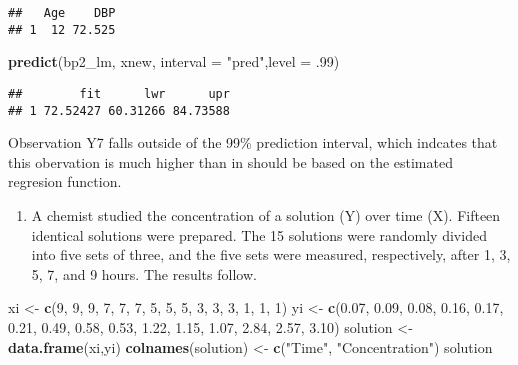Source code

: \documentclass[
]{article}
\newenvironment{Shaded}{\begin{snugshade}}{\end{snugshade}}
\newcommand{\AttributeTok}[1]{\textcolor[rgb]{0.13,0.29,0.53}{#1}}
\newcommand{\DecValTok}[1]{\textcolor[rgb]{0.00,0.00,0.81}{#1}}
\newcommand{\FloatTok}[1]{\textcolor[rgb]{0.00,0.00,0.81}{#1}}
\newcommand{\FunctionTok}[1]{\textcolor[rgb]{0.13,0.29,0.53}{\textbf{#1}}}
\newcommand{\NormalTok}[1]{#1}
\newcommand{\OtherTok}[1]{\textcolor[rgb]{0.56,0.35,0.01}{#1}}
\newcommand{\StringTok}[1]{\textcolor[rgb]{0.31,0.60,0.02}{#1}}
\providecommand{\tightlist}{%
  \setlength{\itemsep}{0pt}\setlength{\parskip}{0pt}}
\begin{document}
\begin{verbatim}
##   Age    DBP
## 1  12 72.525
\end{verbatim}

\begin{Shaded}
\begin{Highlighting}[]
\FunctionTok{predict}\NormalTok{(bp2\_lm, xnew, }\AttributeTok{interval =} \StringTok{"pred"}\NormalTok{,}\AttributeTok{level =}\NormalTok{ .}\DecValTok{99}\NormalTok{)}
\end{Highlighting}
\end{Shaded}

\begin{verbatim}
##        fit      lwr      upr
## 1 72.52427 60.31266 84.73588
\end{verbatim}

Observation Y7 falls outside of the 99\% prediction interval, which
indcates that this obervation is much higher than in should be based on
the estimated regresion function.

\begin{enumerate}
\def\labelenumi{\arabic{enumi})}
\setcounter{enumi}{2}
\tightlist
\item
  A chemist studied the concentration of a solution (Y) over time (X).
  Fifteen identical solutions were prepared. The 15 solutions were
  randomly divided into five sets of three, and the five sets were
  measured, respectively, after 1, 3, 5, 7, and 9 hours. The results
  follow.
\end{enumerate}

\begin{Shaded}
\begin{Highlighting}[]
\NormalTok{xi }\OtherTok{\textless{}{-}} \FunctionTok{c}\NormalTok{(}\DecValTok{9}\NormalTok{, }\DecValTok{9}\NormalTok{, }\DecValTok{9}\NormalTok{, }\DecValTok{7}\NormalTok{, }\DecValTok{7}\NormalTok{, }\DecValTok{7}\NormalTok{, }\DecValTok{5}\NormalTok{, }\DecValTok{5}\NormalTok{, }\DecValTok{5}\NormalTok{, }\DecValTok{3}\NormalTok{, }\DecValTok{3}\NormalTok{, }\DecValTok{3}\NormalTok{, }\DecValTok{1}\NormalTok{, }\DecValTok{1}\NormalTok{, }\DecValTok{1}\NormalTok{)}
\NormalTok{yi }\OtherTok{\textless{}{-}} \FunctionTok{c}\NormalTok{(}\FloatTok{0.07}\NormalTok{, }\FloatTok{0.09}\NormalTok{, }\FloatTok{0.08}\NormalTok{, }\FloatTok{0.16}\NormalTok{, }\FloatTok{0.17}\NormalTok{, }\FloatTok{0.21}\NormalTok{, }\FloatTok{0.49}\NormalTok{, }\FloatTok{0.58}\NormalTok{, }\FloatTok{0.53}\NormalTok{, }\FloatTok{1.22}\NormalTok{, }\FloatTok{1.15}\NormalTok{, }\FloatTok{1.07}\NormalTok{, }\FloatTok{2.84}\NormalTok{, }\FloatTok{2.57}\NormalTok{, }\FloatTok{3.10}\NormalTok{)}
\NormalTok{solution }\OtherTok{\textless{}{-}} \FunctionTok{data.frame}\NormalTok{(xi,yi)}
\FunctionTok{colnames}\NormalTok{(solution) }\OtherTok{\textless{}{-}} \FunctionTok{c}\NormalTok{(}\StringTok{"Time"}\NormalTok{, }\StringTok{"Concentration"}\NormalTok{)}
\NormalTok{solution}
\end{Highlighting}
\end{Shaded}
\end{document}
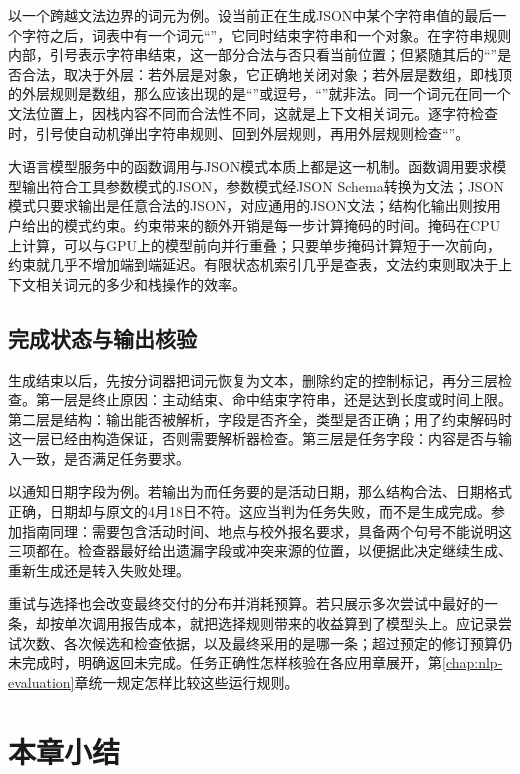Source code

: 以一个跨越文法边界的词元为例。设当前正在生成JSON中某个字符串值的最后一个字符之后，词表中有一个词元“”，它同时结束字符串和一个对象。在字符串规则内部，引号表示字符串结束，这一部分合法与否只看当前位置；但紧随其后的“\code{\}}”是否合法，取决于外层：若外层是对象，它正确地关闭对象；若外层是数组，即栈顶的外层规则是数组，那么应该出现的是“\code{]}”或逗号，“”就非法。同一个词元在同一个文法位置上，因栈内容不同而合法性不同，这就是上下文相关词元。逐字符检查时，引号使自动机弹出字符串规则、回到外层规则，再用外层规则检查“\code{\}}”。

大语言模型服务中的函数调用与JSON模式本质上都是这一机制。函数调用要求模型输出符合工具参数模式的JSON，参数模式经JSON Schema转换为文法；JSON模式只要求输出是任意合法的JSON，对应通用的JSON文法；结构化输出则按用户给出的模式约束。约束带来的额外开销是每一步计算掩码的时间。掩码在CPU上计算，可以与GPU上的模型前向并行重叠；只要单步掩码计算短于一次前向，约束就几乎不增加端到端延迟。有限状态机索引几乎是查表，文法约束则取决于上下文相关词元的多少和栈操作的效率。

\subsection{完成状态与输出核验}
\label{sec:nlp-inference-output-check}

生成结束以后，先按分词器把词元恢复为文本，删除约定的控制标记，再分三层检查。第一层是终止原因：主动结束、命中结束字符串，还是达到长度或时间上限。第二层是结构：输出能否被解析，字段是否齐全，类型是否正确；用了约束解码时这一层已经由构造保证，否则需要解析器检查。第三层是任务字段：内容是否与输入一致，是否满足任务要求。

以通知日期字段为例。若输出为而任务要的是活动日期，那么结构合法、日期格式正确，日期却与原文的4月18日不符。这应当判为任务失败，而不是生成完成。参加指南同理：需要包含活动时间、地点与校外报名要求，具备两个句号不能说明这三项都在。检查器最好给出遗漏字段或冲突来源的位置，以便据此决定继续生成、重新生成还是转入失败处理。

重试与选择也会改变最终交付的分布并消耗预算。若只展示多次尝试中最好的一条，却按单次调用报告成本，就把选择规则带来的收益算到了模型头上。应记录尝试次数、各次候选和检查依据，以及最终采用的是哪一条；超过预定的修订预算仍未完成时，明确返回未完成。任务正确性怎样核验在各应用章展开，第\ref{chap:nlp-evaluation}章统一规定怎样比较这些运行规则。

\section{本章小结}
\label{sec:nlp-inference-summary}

▶ _Task goal_: An unchanged copy of the data, images excluded, is all that should be given.

▶ _Exercise output_:
Source code

: \documentclass[
]{article}
\newenvironment{Shaded}{\begin{snugshade}}{\end{snugshade}}
\newcommand{\AttributeTok}[1]{\textcolor[rgb]{0.13,0.29,0.53}{#1}}
\newcommand{\DecValTok}[1]{\textcolor[rgb]{0.00,0.00,0.81}{#1}}
\newcommand{\FloatTok}[1]{\textcolor[rgb]{0.00,0.00,0.81}{#1}}
\newcommand{\FunctionTok}[1]{\textcolor[rgb]{0.13,0.29,0.53}{\textbf{#1}}}
\newcommand{\NormalTok}[1]{#1}
\newcommand{\OtherTok}[1]{\textcolor[rgb]{0.56,0.35,0.01}{#1}}
\newcommand{\StringTok}[1]{\textcolor[rgb]{0.31,0.60,0.02}{#1}}
\providecommand{\tightlist}{%
  \setlength{\itemsep}{0pt}\setlength{\parskip}{0pt}}
\begin{document}
\begin{verbatim}
##   Age    DBP
## 1  12 72.525
\end{verbatim}

\begin{Shaded}
\begin{Highlighting}[]
\FunctionTok{predict}\NormalTok{(bp2\_lm, xnew, }\AttributeTok{interval =} \StringTok{"pred"}\NormalTok{,}\AttributeTok{level =}\NormalTok{ .}\DecValTok{99}\NormalTok{)}
\end{Highlighting}
\end{Shaded}

\begin{verbatim}
##        fit      lwr      upr
## 1 72.52427 60.31266 84.73588
\end{verbatim}

Observation Y7 falls outside of the 99\% prediction interval, which
indcates that this obervation is much higher than in should be based on
the estimated regresion function.

\begin{enumerate}
\def\labelenumi{\arabic{enumi})}
\setcounter{enumi}{2}
\tightlist
\item
  A chemist studied the concentration of a solution (Y) over time (X).
  Fifteen identical solutions were prepared. The 15 solutions were
  randomly divided into five sets of three, and the five sets were
  measured, respectively, after 1, 3, 5, 7, and 9 hours. The results
  follow.
\end{enumerate}

\begin{Shaded}
\begin{Highlighting}[]
\NormalTok{xi }\OtherTok{\textless{}{-}} \FunctionTok{c}\NormalTok{(}\DecValTok{9}\NormalTok{, }\DecValTok{9}\NormalTok{, }\DecValTok{9}\NormalTok{, }\DecValTok{7}\NormalTok{, }\DecValTok{7}\NormalTok{, }\DecValTok{7}\NormalTok{, }\DecValTok{5}\NormalTok{, }\DecValTok{5}\NormalTok{, }\DecValTok{5}\NormalTok{, }\DecValTok{3}\NormalTok{, }\DecValTok{3}\NormalTok{, }\DecValTok{3}\NormalTok{, }\DecValTok{1}\NormalTok{, }\DecValTok{1}\NormalTok{, }\DecValTok{1}\NormalTok{)}
\NormalTok{yi }\OtherTok{\textless{}{-}} \FunctionTok{c}\NormalTok{(}\FloatTok{0.07}\NormalTok{, }\FloatTok{0.09}\NormalTok{, }\FloatTok{0.08}\NormalTok{, }\FloatTok{0.16}\NormalTok{, }\FloatTok{0.17}\NormalTok{, }\FloatTok{0.21}\NormalTok{, }\FloatTok{0.49}\NormalTok{, }\FloatTok{0.58}\NormalTok{, }\FloatTok{0.53}\NormalTok{, }\FloatTok{1.22}\NormalTok{, }\FloatTok{1.15}\NormalTok{, }\FloatTok{1.07}\NormalTok{, }\FloatTok{2.84}\NormalTok{, }\FloatTok{2.57}\NormalTok{, }\FloatTok{3.10}\NormalTok{)}
\NormalTok{solution }\OtherTok{\textless{}{-}} \FunctionTok{data.frame}\NormalTok{(xi,yi)}
\FunctionTok{colnames}\NormalTok{(solution) }\OtherTok{\textless{}{-}} \FunctionTok{c}\NormalTok{(}\StringTok{"Time"}\NormalTok{, }\StringTok{"Concentration"}\NormalTok{)}
\NormalTok{solution}
\end{Highlighting}
\end{Shaded}
\end{document}
Source code

: 以一个跨越文法边界的词元为例。设当前正在生成JSON中某个字符串值的最后一个字符之后，词表中有一个词元“”，它同时结束字符串和一个对象。在字符串规则内部，引号表示字符串结束，这一部分合法与否只看当前位置；但紧随其后的“\code{\}}”是否合法，取决于外层：若外层是对象，它正确地关闭对象；若外层是数组，即栈顶的外层规则是数组，那么应该出现的是“\code{]}”或逗号，“”就非法。同一个词元在同一个文法位置上，因栈内容不同而合法性不同，这就是上下文相关词元。逐字符检查时，引号使自动机弹出字符串规则、回到外层规则，再用外层规则检查“\code{\}}”。

大语言模型服务中的函数调用与JSON模式本质上都是这一机制。函数调用要求模型输出符合工具参数模式的JSON，参数模式经JSON Schema转换为文法；JSON模式只要求输出是任意合法的JSON，对应通用的JSON文法；结构化输出则按用户给出的模式约束。约束带来的额外开销是每一步计算掩码的时间。掩码在CPU上计算，可以与GPU上的模型前向并行重叠；只要单步掩码计算短于一次前向，约束就几乎不增加端到端延迟。有限状态机索引几乎是查表，文法约束则取决于上下文相关词元的多少和栈操作的效率。

\subsection{完成状态与输出核验}
\label{sec:nlp-inference-output-check}

生成结束以后，先按分词器把词元恢复为文本，删除约定的控制标记，再分三层检查。第一层是终止原因：主动结束、命中结束字符串，还是达到长度或时间上限。第二层是结构：输出能否被解析，字段是否齐全，类型是否正确；用了约束解码时这一层已经由构造保证，否则需要解析器检查。第三层是任务字段：内容是否与输入一致，是否满足任务要求。

以通知日期字段为例。若输出为而任务要的是活动日期，那么结构合法、日期格式正确，日期却与原文的4月18日不符。这应当判为任务失败，而不是生成完成。参加指南同理：需要包含活动时间、地点与校外报名要求，具备两个句号不能说明这三项都在。检查器最好给出遗漏字段或冲突来源的位置，以便据此决定继续生成、重新生成还是转入失败处理。

重试与选择也会改变最终交付的分布并消耗预算。若只展示多次尝试中最好的一条，却按单次调用报告成本，就把选择规则带来的收益算到了模型头上。应记录尝试次数、各次候选和检查依据，以及最终采用的是哪一条；超过预定的修订预算仍未完成时，明确返回未完成。任务正确性怎样核验在各应用章展开，第\ref{chap:nlp-evaluation}章统一规定怎样比较这些运行规则。

\section{本章小结}
\label{sec:nlp-inference-summary}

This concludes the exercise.